[Exercise brief]:
Look through the records below, and copy out every line that holds the string "return".

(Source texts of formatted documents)

☆ ☆ ☆ ☆ ☆

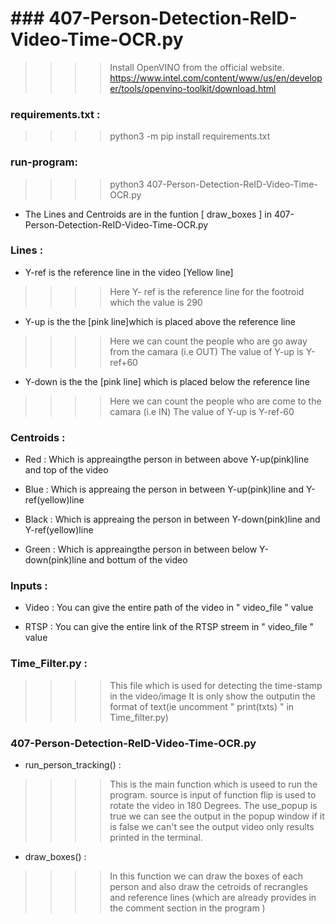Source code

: # ### 407-Person-Detection-ReID-Video-Time-OCR.py
>>>> Install OpenVINO from the official website.
> https://www.intel.com/content/www/us/en/developer/tools/openvino-toolkit/download.html


### requirements.txt :

>>>> python3 -m pip install requirements.txt



### run-program:

>>>> python3 407-Person-Detection-ReID-Video-Time-OCR.py



* The Lines and Centroids are in the funtion [ draw_boxes ] in 407-Person-Detection-ReID-Video-Time-OCR.py

### Lines :

* Y-ref is the reference line in the video [Yellow line]
>>>>  Here Y- ref is the reference line for the footroid which the value is 290

* Y-up is the the [pink line]which is placed above the reference line 
>>>> Here we can count the people who are go away from the camara (i.e OUT) 
     The value of Y-up is Y-ref+60
     
* Y-down is the the [pink line] which is placed below the reference line 
>>>> Here we can count the people who are come to the camara (i.e IN) 
     The value of Y-up is Y-ref-60



### Centroids :

* Red : Which is appreaingthe person in between above Y-up(pink)line and top of the video

* Blue : Which is appreaing the person in between Y-up(pink)line and Y-ref(yellow)line

* Black : Which is appreaing the person in between Y-down(pink)line and Y-ref(yellow)line

* Green : Which is appreaingthe person in between below Y-down(pink)line and bottum of the video



### Inputs :

* Video : You can give the entire path of the video in " video_file " value

* RTSP : You can give the entire link of the RTSP streem in " video_file " value



### Time_Filter.py :

>>>> This file  which is used for detecting the time-stamp in the video/image 
>>>> It is only show the outputin the format of text(ie uncomment " print(txts) " in Time_filter.py)



### 407-Person-Detection-ReID-Video-Time-OCR.py

* run_person_tracking() :

>>>> This is the main function which is useed to run the program.
>>>> source is input of  function 
>>>> flip is used to rotate the video in 180 Degrees.
>>>> The use_popup is true we can see the output in the popup window  if it is false we can't see the output video only results printed in the terminal.

* draw_boxes() :

>>>> In this function we can draw the boxes of each person and also draw the cetroids of recrangles and reference lines (which are already provides in the comment section in the program )


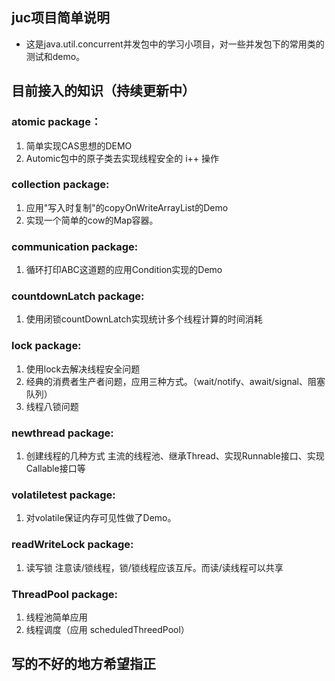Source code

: ## juc项目简单说明
- 这是java.util.concurrent并发包中的学习小项目，对一些并发包下的常用类的测试和demo。

## 目前接入的知识（持续更新中）
### atomic package：
1. 简单实现CAS思想的DEMO 
2. Automic包中的原子类去实现线程安全的 i++ 操作

### collection package:
1. 应用"写入时复制"的copyOnWriteArrayList的Demo
2. 实现一个简单的cow的Map容器。

### communication package:
1. 循环打印ABC这道题的应用Condition实现的Demo

### countdownLatch package:
1. 使用闭锁countDownLatch实现统计多个线程计算的时间消耗

### lock package:
1. 使用lock去解决线程安全问题
2. 经典的消费者生产者问题，应用三种方式。（wait/notify、await/signal、阻塞队列） 
3. 线程八锁问题

### newthread package:
1. 创建线程的几种方式 主流的线程池、继承Thread、实现Runnable接口、实现Callable接口等

### volatiletest package:
1. 对volatile保证内存可见性做了Demo。


### readWriteLock package:
1. 读写锁 注意读/锁线程，锁/锁线程应该互斥。而读/读线程可以共享


### ThreadPool package:
1. 线程池简单应用
2. 线程调度（应用 scheduledThreedPool）




## 写的不好的地方希望指正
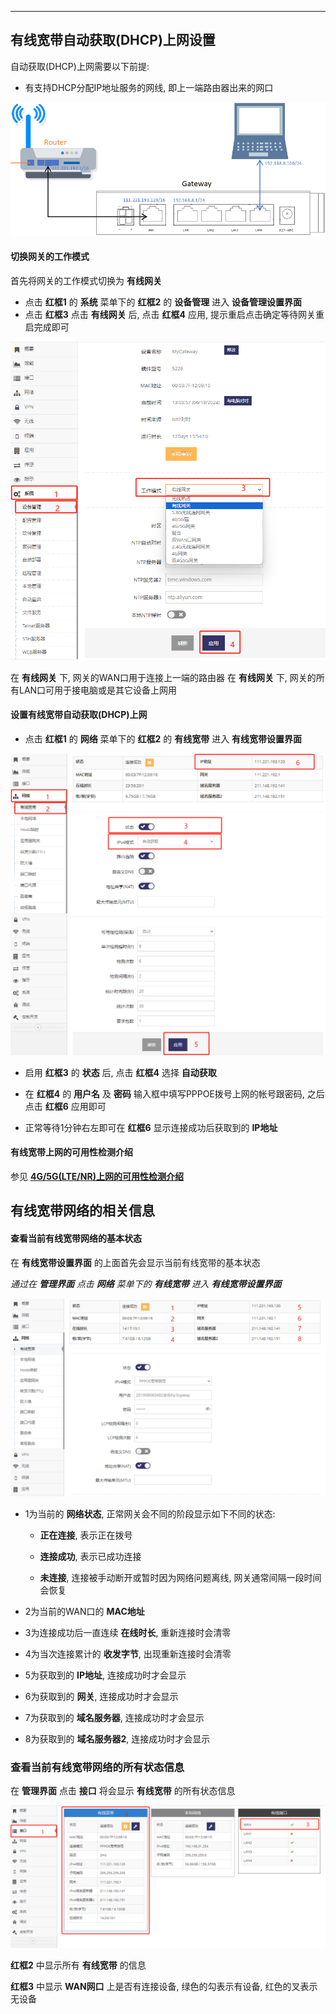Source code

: ***

## 有线宽带自动获取(DHCP)上网设置

自动获取(DHCP)上网需要以下前提:

- 有支持DHCP分配IP地址服务的网线, 即上一端路由器出来的网口

![avatar](./wan_dhcp.png) 


#### 切换网关的工作模式

首先将网关的工作模式切换为 **有线网关**

- 点击 **红框1** 的 **系统** 菜单下的 **红框2** 的 **设备管理** 进入 **设备管理设置界面**   
- 点击 **红框3** 点击 **有线网关** 后, 点击 **红框4** 应用, 提示重启点击确定等待网关重启完成即可

![avatar](./mode_cn.png) 

在 **有线网关** 下, 网关的WAN口用于连接上一端的路由器
在 **有线网关** 下, 网关的所有LAN口可用于接电脑或是其它设备上网用

#### 设置有线宽带自动获取(DHCP)上网

- 点击 **红框1** 的 **网络** 菜单下的 **红框2** 的 **有线宽带** 进入 **有线宽带设置界面**

![avatar](./wan_dhcp_cn.png) 

- 启用 **红框3** 的 **状态** 后, 点击 **红框4** 选择 **自动获取**

- 在 **红框4** 的 **用户名** 及 **密码** 输入框中填写PPPOE拨号上网的帐号跟密码, 之后点击 **红框6** 应用即可

- 正常等待1分钟右左即可在 **红框6** 显示连接成功后获取到的 **IP地址**


#### 有线宽带上网的可用性检测介绍

参见 **[4G/5G(LTE/NR)上网的可用性检测介绍](../lte/lte_apn_cn.md#4g5gltenr上网的可用性检测介绍为了ltenr网络的可靠性必须阅读)**



## 有线宽带网络的相关信息

#### 查看当前有线宽带网络的基本状态

在 **有线宽带设置界面** 的上面首先会显示当前有线宽带的基本状态

*通过在 **管理界面** 点击 **网络** 菜单下的 **有线宽带** 进入 **有线宽带设置界面***

![avatar](./wan_pppoe_cn_status.png) 

- 1为当前的 **网络状态**, 正常网关会不同的阶段显示如下不同的状态:

    - **正在连接**, 表示正在拨号

    - **连接成功**, 表示已成功连接

    - **未连接**, 连接被手动断开或暂时因为网络问题离线, 网关通常间隔一段时间会恢复


- 2为当前的WAN口的 **MAC地址**

- 3为连接成功后一直连续 **在线时长**, 重新连接时会清零

- 4为当次连接累计的 **收发字节**, 出现重新连接时会清零

- 5为获取到的 **IP地址**, 连接成功时才会显示

- 6为获取到的 **网关**, 连接成功时才会显示

- 7为获取到的 **域名服务器**, 连接成功时才会显示

- 8为获取到的 **域名服务器2**, 连接成功时才会显示


### 查看当前有线宽带网络的所有状态信息

在 **管理界面** 点击 **接口** 将会显示 **有线宽带** 的所有状态信息

![avatar](./wan_pppoe_cn_interface.png) 

**红框2** 中显示所有 **有线宽带** 的信息

**红框3** 中显示 **WAN网口** 上是否有连接设备, 绿色的勾表示有设备, 红色的叉表示无设备
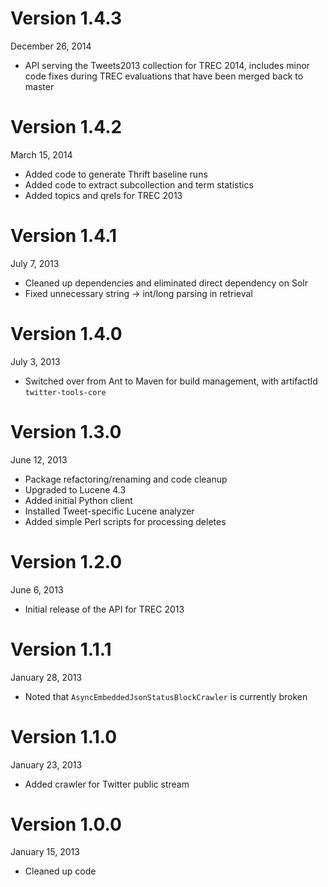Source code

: Version 1.4.3
=============
December 26, 2014

+ API serving the Tweets2013 collection for TREC 2014, includes minor code fixes during TREC evaluations that have been merged back to master

Version 1.4.2
=============
March 15, 2014

+ Added code to generate Thrift baseline runs
+ Added code to extract subcollection and term statistics
+ Added topics and qrels for TREC 2013

Version 1.4.1
=============
July 7, 2013

+ Cleaned up dependencies and eliminated direct dependency on Solr
+ Fixed unnecessary string -> int/long parsing in retrieval

Version 1.4.0
=============
July 3, 2013

+ Switched over from Ant to Maven for build management, with artifactId `twitter-tools-core`

Version 1.3.0
=============
June 12, 2013

+ Package refactoring/renaming and code cleanup
+ Upgraded to Lucene 4.3
+ Added initial Python client
+ Installed Tweet-specific Lucene analyzer
+ Added simple Perl scripts for processing deletes

Version 1.2.0
=============
June 6, 2013

+ Initial release of the API for TREC 2013

Version 1.1.1
=============
January 28, 2013

+ Noted that `AsyncEmbeddedJsonStatusBlockCrawler` is currently broken

Version 1.1.0
=============
January 23, 2013

+ Added crawler for Twitter public stream 

Version 1.0.0
=============
January 15, 2013

+ Cleaned up code
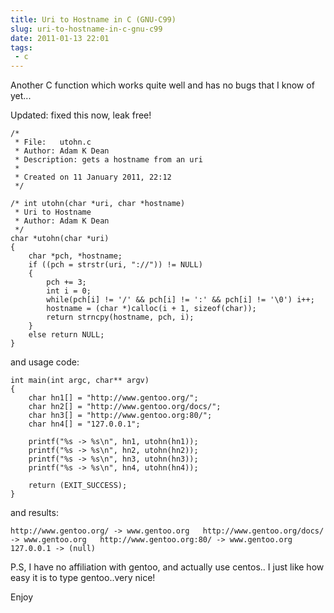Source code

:---title: Uri to Hostname in C (GNU-C99)slug: uri-to-hostname-in-c-gnu-c99date: 2011-01-13 22:01tags:  - c---Another C function which works quite well and has no bugs that I know of yet...

Updated: fixed this now, leak free!

    /*
     * File:   utohn.c
     * Author: Adam K Dean
     * Description: gets a hostname from an uri
     *
     * Created on 11 January 2011, 22:12
     */
     
    /* int utohn(char *uri, char *hostname)
     * Uri to Hostname
     * Author: Adam K Dean
     */
    char *utohn(char *uri)
    {
        char *pch, *hostname;
        if ((pch = strstr(uri, "://")) != NULL)
        {
            pch += 3;
            int i = 0;
            while(pch[i] != '/' && pch[i] != ':' && pch[i] != '\0') i++;
            hostname = (char *)calloc(i + 1, sizeof(char));
            return strncpy(hostname, pch, i);
        }
        else return NULL;
    }

and usage code:

    int main(int argc, char** argv)
    {
        char hn1[] = "http://www.gentoo.org/";
        char hn2[] = "http://www.gentoo.org/docs/";
        char hn3[] = "http://www.gentoo.org:80/";
        char hn4[] = "127.0.0.1";
     
        printf("%s -> %s\n", hn1, utohn(hn1));
        printf("%s -> %s\n", hn2, utohn(hn2));
        printf("%s -> %s\n", hn3, utohn(hn3));
        printf("%s -> %s\n", hn4, utohn(hn4));
         
        return (EXIT_SUCCESS);
    }

and results:

`http://www.gentoo.org/ -> www.gentoo.org  
http://www.gentoo.org/docs/ -> www.gentoo.org  
http://www.gentoo.org:80/ -> www.gentoo.org  
127.0.0.1 -> (null)`

P.S, I have no affiliation with gentoo, and actually use centos.. I just like how easy it is to type gentoo..very nice!

Enjoy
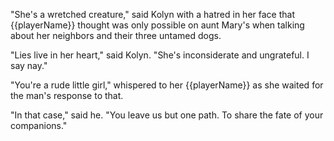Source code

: "She's a wretched creature," said Kolyn with a hatred in her face that {{playerName}} thought was only possible on aunt Mary's when talking about her neighbors and their three untamed dogs.

"Lies live in her heart," said Kolyn. "She's inconsiderate and ungrateful. I say nay."

"You're a rude little girl," whispered to her {{playerName}} as she waited for the man's response to that.

"In that case," said he. "You leave us but one path. To share the fate of your companions."
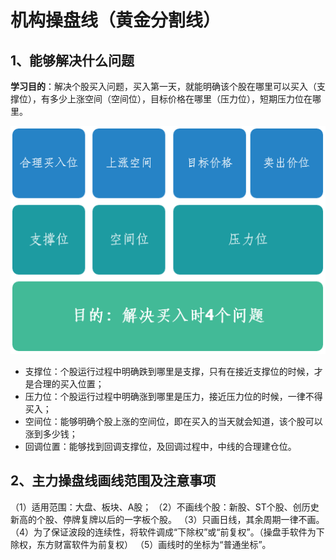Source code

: # 机构操盘线（黄金分割线）

## 1、能够解决什么问题

**学习目的**：解决个股买入问题，买入第一天，就能明确该个股在哪里可以买入（支撑位），有多少上涨空间（空间位），目标价格在哪里（压力位），短期压力位在哪里。

![学习目的](../img/ch1_goal.png)

- 支撑位：个股运行过程中明确跌到哪里是支撑，只有在接近支撑位的时候，才是合理的买入位置；
- 压力位：个股运行过程中明确涨到哪里是压力，接近压力位的时候，一律不得买入；
- 空间位：能够明确个股上涨的空间位，即在买入的当天就会知道，该个股可以涨到多少钱；
- 回调位置：能够找到回调支撑位，及回调过程中，中线的合理建仓位。

## 2、主力操盘线画线范围及注意事项

（1）适用范围：大盘、板块、A股；
（2）不画线个股：新股、ST个股、创历史新高的个股、停牌复牌以后的一字板个股。
（3）只画日线，其余周期一律不画。
（4）为了保证波段的连续性，将软件调成“下除权”或“前复权”。（操盘手软件为下除权，东方财富软件为前复权）
（5）画线时的坐标为“普通坐标”。
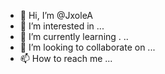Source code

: - 👋 Hi, I’m @JxoleA
- 👀 I’m interested in ...
- 🌱 I’m currently learning .
..
- 💞️ I’m looking to collaborate on ...
- 📫 How to reach me ...

<!---
JxoleA/JxoleA is a ✨ special ✨ repository because its `README.md` (this file) appears on your GitHub profile.
You can click the Preview link to take a look at your changes.
--->
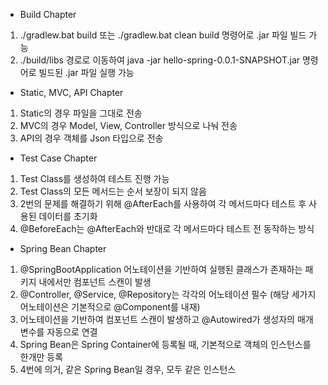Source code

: - Build Chapter
1. ./gradlew.bat build 또는 ./gradlew.bat clean build 명령어로 .jar 파일 빌드 가능
2. ./build/libs 경로로 이동하여 java -jar hello-spring-0.0.1-SNAPSHOT.jar 명령어로 빌드된 .jar 파일 실행 가능

- Static, MVC, API Chapter
1. Static의 경우 파일을 그대로 전송
2. MVC의 경우 Model, View, Controller 방식으로 나눠 전송
3. API의 경우 객체를 Json 타입으로 전송

- Test Case Chapter
1. Test Class를 생성하여 테스트 진행 가능
2. Test Class의 모든 메서드는 순서 보장이 되지 않음
3. 2번의 문제를 해결하기 위해 @AfterEach를 사용하여 각 메서드마다 테스트 후 사용된 데이터를 초기화
4. @BeforeEach는 @AfterEach와 반대로 각 메서드마다 테스트 전 동작하는 방식

- Spring Bean Chapter
1. @SpringBootApplication 어노테이션을 기반하여 실행된 클래스가 존재하는 패키지 내에서만 컴포넌트 스캔이 발생
2. @Controller, @Service, @Repository는 각각의 어노테이션 필수 (해당 세가지 어노테이션은 기본적으로 @Component를 내재)
3. 어노테이션을 기반하여 컴포넌트 스캔이 발생하고 @Autowired가 생성자의 매개변수를 자동으로 연결
4. Spring Bean은 Spring Container에 등록될 때, 기본적으로 객체의 인스턴스를 한개만 등록
5. 4번에 의거, 같은 Spring Bean일 경우, 모두 같은 인스턴스
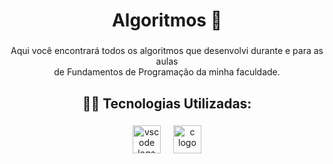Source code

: <h1 align="center">Algoritmos 📝</h1>

###

<p align="center">Aqui você encontrará todos os algoritmos que desenvolvi durante e para as aulas<br> de Fundamentos de Programação da minha faculdade.</p>

###

<h2 align="center">👨‍💻 Tecnologias Utilizadas:</h2>

###

<div align="center">
  <img src="https://skillicons.dev/icons?i=vscode" height="45" alt="vscode logo">
  <img width="12" />
  <img src="https://skillicons.dev/icons?i=c" height="45" alt="c logo">
</div>

###
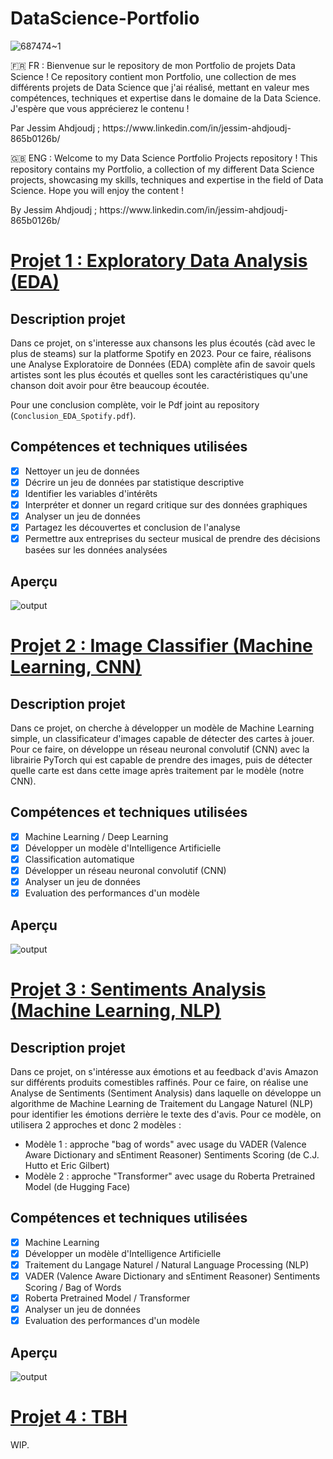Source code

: # DataScience-Portfolio

![687474~1](https://github.com/JessAhdj/DataScience-Portfolio/assets/128965546/f6af4023-aa6f-4257-80e5-9b4faa79a150)

🇫🇷 FR :
Bienvenue sur le repository de mon Portfolio de projets Data Science ! Ce repository contient mon Portfolio, une collection de mes différents projets de Data Science que j'ai réalisé, mettant en valeur mes compétences, techniques et expertise dans le domaine de la Data Science. J'espère que vous apprécierez le contenu !
<p> Par Jessim Ahdjoudj ; https://www.linkedin.com/in/jessim-ahdjoudj-865b0126b/ </p>

🇬🇧 ENG :
Welcome to my Data Science Portfolio Projects repository ! This repository contains my Portfolio, a collection of my different Data Science projects, showcasing my skills, techniques and expertise in the field of Data Science. Hope you will enjoy the content !
<p> By Jessim Ahdjoudj ; https://www.linkedin.com/in/jessim-ahdjoudj-865b0126b/ </p>

# [Projet 1 : Exploratory Data Analysis (EDA)](https://github.com/JessAhdj/DataScience-Portfolio/tree/main/Projet%201)
## Description projet
Dans ce projet, on s'interesse aux chansons les plus écoutés (càd avec le plus de steams) sur la platforme Spotify en 2023. Pour ce faire, réalisons une Analyse Exploratoire de Données (EDA) complète afin de savoir quels artistes sont les plus écoutés et quelles sont les caractéristiques qu'une chanson doit avoir pour être beaucoup écoutée.

Pour une conclusion complète, voir le Pdf joint au repository (`Conclusion_EDA_Spotify.pdf`).

## Compétences et techniques utilisées
- [x] Nettoyer un jeu de données
- [x] Décrire un jeu de données par statistique descriptive
- [x] Identifier les variables d'intérêts
- [x] Interpréter et donner un regard critique sur des données graphiques
- [x] Analyser un jeu de données
- [x] Partagez les découvertes et conclusion de l'analyse
- [x] Permettre aux entreprises du secteur musical de prendre des décisions basées sur les données analysées

## Aperçu
![output](https://github.com/JessAhdj/DataScience-Portfolio/assets/128965546/d6255d7b-7e44-46d0-ad59-4d2be5d620be)

# [Projet 2 : Image Classifier (Machine Learning, CNN)](https://github.com/JessAhdj/DataScience-Portfolio/tree/main/Projet%202)
## Description projet
Dans ce projet, on cherche à développer un modèle de Machine Learning simple, un classificateur d'images capable de détecter des cartes à jouer. Pour ce faire, on développe un réseau neuronal convolutif (CNN) avec la librairie PyTorch qui est capable de prendre des images, puis de détecter quelle carte est dans cette image après traitement par le modèle (notre CNN).

## Compétences et techniques utilisées
- [x] Machine Learning / Deep Learning
- [X] Développer un modèle d'Intelligence Artificielle
- [X] Classification automatique
- [x] Développer un réseau neuronal convolutif (CNN)
- [x] Analyser un jeu de données
- [X] Evaluation des performances d'un modèle

## Aperçu
![output](https://github.com/JessAhdj/DataScience-Portfolio/assets/128965546/23fd738c-a710-4e6d-a43f-fe481ff8a149)

# [Projet 3 : Sentiments Analysis (Machine Learning, NLP)](https://github.com/JessAhdj/DataScience-Portfolio/tree/main/Projet%203)
## Description projet
Dans ce projet, on s'intéresse aux émotions et au feedback d'avis Amazon sur différents produits comestibles raffinés. Pour ce faire, on réalise une Analyse de Sentiments (Sentiment Analysis) dans laquelle on développe un algorithme de Machine Learning de Traitement du Langage Naturel (NLP) pour identifier les émotions derrière le texte des d'avis. Pour ce modèle, on utilisera 2 approches et donc 2 modèles : 
- Modèle 1 : approche "bag of words" avec usage du VADER (Valence Aware Dictionary and sEntiment Reasoner) Sentiments Scoring (de C.J. Hutto et Eric Gilbert)
- Modèle 2 : approche "Transformer" avec usage du Roberta Pretrained Model (de Hugging Face)

## Compétences et techniques utilisées
- [x] Machine Learning
- [X] Développer un modèle d'Intelligence Artificielle
- [X] Traitement du Langage Naturel / Natural Language Processing (NLP)
- [x] VADER (Valence Aware Dictionary and sEntiment Reasoner) Sentiments Scoring / Bag of Words
- [X] Roberta Pretrained Model / Transformer
- [x] Analyser un jeu de données
- [X] Evaluation des performances d'un modèle

## Aperçu
![output](https://github.com/JessAhdj/DataScience-Portfolio/assets/128965546/b9b0e7bc-4947-4d03-be69-6dfe258d2da3)

# [Projet 4 : TBH](https://github.com/JessAhdj/DataScience-Portfolio/tree/main/Projet%204)
<p> WIP. </p>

☆ ☆ ☆ ☆ ☆

[Expected output]:
            return strncpy(hostname, pch, i);
        else return NULL;
        return (EXIT_SUCCESS);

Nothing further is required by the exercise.